** WHAT IS BEING ASKED **
Scan the records for lines with the string "github". Say how many there are, and add nothing.

[[ DATASET EXTRACT open ]]

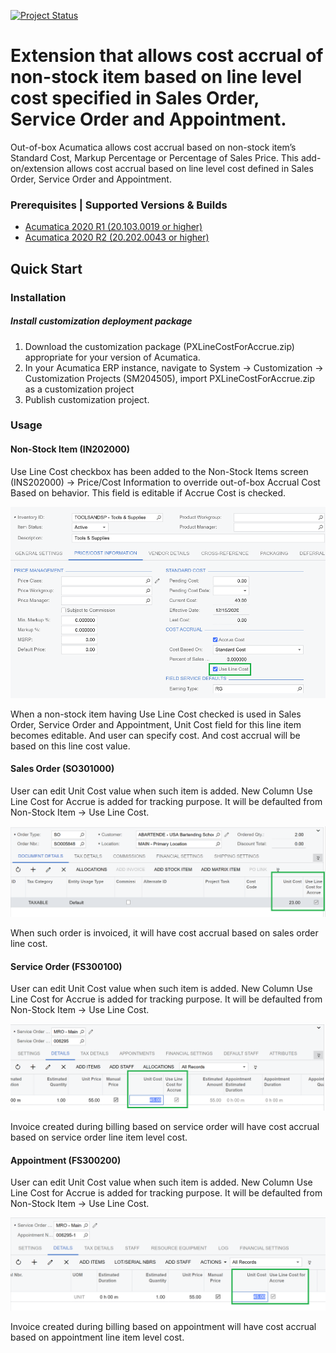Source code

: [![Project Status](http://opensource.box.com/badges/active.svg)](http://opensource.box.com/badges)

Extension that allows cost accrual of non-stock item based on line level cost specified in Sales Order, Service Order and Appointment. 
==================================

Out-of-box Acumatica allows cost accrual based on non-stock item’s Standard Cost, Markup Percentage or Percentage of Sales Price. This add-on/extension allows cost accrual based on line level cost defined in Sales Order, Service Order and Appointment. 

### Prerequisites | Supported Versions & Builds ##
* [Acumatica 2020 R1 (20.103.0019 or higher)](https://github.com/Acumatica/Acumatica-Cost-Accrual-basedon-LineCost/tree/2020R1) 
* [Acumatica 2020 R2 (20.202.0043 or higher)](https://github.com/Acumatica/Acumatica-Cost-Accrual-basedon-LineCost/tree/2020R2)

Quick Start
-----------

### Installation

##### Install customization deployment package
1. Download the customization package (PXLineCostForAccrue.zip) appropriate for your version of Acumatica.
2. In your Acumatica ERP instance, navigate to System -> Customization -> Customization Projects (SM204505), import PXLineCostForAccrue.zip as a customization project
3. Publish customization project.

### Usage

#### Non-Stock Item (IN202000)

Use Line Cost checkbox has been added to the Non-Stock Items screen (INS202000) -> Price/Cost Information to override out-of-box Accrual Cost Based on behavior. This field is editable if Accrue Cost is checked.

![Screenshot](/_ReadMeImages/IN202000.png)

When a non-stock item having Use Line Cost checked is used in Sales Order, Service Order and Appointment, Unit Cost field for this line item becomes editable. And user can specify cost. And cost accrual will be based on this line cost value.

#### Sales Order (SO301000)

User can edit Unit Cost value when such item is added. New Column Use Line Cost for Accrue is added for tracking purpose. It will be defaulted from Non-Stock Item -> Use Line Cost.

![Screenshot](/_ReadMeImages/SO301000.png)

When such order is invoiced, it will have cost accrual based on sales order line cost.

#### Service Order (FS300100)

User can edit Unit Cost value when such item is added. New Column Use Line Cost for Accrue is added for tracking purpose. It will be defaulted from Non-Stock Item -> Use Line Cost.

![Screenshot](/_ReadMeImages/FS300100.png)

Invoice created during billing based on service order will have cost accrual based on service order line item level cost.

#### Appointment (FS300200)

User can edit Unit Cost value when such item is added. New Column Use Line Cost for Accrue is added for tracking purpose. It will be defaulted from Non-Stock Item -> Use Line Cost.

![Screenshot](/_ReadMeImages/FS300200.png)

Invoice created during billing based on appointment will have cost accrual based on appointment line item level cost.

[[ DATASET EXTRACT closed ]]

** ANSWER FOR THE TASK **
2